[Collected data]
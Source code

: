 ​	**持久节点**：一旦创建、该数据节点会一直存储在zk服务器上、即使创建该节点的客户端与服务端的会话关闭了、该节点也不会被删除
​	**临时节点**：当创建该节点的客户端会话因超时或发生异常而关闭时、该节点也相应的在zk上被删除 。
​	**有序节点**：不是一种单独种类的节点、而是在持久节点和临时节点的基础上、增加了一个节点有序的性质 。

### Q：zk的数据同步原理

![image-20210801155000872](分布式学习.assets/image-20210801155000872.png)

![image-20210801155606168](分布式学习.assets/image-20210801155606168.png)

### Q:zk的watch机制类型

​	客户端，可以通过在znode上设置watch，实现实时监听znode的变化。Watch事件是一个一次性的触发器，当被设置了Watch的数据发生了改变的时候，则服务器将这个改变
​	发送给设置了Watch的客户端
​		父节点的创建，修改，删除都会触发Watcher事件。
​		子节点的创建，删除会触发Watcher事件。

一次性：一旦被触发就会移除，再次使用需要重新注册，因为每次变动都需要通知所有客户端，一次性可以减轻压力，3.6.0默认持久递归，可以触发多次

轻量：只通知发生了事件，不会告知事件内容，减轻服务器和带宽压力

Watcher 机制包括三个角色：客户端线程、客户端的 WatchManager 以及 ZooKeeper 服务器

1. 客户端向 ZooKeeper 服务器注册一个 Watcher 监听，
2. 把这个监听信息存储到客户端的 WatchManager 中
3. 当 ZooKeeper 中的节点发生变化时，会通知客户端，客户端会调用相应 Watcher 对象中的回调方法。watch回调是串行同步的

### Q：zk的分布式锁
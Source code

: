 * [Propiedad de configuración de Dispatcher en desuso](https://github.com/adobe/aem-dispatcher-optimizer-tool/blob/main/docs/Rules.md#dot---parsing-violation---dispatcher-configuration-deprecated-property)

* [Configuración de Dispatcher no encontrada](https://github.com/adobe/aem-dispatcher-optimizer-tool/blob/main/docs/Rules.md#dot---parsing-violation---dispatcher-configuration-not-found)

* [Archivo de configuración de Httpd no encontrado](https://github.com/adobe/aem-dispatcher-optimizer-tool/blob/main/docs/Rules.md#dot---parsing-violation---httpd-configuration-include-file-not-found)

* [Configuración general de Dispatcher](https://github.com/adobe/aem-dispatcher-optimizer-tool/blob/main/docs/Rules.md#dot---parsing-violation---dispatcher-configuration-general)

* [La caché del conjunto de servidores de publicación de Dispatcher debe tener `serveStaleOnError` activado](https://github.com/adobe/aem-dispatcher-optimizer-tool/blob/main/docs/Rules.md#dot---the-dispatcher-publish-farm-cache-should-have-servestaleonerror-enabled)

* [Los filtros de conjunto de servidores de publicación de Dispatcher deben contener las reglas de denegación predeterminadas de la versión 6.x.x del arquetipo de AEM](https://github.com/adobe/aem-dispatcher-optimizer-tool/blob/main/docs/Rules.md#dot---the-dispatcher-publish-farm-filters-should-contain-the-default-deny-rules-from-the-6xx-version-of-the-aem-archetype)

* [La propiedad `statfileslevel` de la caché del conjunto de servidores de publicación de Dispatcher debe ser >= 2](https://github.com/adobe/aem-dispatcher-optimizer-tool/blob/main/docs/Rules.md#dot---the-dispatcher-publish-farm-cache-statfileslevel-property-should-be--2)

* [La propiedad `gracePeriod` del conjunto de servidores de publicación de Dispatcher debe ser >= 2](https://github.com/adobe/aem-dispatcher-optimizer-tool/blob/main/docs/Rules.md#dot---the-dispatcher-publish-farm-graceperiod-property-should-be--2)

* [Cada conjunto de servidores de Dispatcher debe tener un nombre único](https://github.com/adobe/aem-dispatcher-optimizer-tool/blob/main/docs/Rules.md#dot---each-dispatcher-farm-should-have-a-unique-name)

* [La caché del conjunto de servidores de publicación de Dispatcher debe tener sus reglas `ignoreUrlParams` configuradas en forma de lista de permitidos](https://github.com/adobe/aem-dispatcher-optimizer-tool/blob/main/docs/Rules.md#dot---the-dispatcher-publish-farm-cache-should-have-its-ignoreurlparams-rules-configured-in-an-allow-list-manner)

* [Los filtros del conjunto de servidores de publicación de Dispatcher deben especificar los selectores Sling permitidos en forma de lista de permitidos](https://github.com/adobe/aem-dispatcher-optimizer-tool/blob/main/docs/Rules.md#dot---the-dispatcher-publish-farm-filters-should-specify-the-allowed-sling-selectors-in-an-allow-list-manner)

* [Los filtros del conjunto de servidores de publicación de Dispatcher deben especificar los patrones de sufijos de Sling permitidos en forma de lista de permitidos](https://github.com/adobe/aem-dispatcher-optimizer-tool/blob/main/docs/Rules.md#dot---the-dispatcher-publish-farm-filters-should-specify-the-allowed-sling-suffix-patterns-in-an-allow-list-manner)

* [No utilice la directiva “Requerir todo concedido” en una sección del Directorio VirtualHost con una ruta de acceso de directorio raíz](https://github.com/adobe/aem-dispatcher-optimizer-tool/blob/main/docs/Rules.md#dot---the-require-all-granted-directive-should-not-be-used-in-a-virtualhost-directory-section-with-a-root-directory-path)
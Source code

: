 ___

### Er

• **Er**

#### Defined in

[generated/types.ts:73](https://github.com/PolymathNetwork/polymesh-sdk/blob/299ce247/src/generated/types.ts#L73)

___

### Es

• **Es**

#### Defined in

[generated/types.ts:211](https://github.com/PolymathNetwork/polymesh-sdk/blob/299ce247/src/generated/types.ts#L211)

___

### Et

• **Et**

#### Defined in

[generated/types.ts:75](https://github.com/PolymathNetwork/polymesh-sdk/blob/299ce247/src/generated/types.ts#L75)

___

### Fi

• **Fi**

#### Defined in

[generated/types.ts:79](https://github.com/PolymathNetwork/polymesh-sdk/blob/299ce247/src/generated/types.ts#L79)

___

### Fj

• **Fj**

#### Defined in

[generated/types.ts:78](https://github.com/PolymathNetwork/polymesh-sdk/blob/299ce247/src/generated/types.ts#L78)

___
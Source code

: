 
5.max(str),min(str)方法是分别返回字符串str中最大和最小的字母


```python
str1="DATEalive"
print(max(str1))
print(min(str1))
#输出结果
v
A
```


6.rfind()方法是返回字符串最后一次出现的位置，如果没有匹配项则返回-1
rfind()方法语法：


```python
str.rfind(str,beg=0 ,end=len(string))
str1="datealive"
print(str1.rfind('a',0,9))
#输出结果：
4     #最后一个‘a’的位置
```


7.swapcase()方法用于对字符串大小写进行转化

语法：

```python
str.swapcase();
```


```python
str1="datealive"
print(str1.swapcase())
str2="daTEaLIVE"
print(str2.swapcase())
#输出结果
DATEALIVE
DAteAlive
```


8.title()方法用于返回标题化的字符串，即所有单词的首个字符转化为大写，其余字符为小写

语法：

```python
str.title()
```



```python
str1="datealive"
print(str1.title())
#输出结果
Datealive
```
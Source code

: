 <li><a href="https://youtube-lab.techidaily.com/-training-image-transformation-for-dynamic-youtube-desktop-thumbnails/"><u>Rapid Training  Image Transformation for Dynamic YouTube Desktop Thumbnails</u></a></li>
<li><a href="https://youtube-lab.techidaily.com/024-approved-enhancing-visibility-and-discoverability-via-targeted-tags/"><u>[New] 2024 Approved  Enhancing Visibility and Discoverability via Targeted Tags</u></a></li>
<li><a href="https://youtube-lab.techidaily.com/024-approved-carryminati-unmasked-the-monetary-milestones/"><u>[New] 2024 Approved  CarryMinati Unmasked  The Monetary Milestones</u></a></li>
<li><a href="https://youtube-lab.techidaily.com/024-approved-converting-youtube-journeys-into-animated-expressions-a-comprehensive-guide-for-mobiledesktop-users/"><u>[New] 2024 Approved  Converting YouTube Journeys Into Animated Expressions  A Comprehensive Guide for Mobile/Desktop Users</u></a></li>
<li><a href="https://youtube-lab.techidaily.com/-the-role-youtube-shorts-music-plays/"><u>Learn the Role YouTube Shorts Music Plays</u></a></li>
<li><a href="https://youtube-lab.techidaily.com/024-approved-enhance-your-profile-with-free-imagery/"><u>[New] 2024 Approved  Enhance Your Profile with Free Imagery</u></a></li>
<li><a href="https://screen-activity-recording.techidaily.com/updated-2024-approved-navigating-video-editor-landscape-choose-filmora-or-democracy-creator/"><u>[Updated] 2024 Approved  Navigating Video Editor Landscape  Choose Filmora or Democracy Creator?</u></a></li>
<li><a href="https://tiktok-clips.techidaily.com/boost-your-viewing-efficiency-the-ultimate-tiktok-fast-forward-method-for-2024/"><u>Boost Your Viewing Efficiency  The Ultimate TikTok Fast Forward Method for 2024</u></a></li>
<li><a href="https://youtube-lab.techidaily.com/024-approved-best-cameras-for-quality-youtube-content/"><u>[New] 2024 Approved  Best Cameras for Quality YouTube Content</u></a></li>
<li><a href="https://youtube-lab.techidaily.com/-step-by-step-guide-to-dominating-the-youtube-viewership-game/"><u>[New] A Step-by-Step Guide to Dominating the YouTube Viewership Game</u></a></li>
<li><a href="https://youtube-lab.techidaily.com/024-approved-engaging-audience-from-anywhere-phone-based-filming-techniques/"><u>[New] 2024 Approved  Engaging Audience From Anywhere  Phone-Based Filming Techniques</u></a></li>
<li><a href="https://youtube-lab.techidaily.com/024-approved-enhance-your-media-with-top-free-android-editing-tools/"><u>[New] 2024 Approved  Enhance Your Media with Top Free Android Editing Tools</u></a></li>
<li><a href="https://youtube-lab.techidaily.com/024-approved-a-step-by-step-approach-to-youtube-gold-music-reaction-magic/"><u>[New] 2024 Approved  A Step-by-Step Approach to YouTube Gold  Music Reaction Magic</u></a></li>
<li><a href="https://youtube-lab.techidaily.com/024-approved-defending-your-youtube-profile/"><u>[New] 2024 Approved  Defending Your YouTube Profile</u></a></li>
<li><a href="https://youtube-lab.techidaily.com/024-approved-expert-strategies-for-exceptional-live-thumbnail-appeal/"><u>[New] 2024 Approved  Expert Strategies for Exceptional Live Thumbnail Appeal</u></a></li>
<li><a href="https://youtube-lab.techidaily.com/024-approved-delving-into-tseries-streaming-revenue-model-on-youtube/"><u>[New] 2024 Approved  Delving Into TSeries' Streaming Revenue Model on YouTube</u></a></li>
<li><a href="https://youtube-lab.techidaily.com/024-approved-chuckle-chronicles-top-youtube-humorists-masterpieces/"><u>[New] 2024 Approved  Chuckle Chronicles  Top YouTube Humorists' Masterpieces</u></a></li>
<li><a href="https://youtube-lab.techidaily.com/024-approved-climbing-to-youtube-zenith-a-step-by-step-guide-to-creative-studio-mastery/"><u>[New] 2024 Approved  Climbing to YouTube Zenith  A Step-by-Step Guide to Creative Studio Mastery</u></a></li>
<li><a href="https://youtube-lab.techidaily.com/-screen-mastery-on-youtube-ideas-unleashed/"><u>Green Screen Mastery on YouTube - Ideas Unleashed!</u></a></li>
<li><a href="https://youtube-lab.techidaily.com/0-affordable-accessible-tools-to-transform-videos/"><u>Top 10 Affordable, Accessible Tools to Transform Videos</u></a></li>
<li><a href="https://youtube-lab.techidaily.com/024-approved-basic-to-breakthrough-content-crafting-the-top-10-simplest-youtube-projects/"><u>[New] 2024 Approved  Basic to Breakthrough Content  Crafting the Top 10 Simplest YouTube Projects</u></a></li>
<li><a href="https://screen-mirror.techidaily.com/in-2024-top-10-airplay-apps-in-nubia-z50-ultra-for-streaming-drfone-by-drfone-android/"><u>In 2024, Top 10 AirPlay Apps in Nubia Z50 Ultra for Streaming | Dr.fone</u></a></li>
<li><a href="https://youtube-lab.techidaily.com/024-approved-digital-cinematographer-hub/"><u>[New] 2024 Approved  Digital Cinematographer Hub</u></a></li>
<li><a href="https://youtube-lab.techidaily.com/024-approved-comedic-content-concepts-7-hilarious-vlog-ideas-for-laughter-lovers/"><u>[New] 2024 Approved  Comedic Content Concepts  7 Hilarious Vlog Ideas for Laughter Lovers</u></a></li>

(To do): Only lines holding the string "screen" are wanted; gather each one from the entries above.

(Answer for the task):
<li><a href="https://screen-activity-recording.techidaily.com/updated-2024-approved-navigating-video-editor-landscape-choose-filmora-or-democracy-creator/"><u>[Updated] 2024 Approved  Navigating Video Editor Landscape  Choose Filmora or Democracy Creator?</u></a></li>
<li><a href="https://youtube-lab.techidaily.com/-screen-mastery-on-youtube-ideas-unleashed/"><u>Green Screen Mastery on YouTube - Ideas Unleashed!</u></a></li>
<li><a href="https://screen-mirror.techidaily.com/in-2024-top-10-airplay-apps-in-nubia-z50-ultra-for-streaming-drfone-by-drfone-android/"><u>In 2024, Top 10 AirPlay Apps in Nubia Z50 Ultra for Streaming | Dr.fone</u></a></li>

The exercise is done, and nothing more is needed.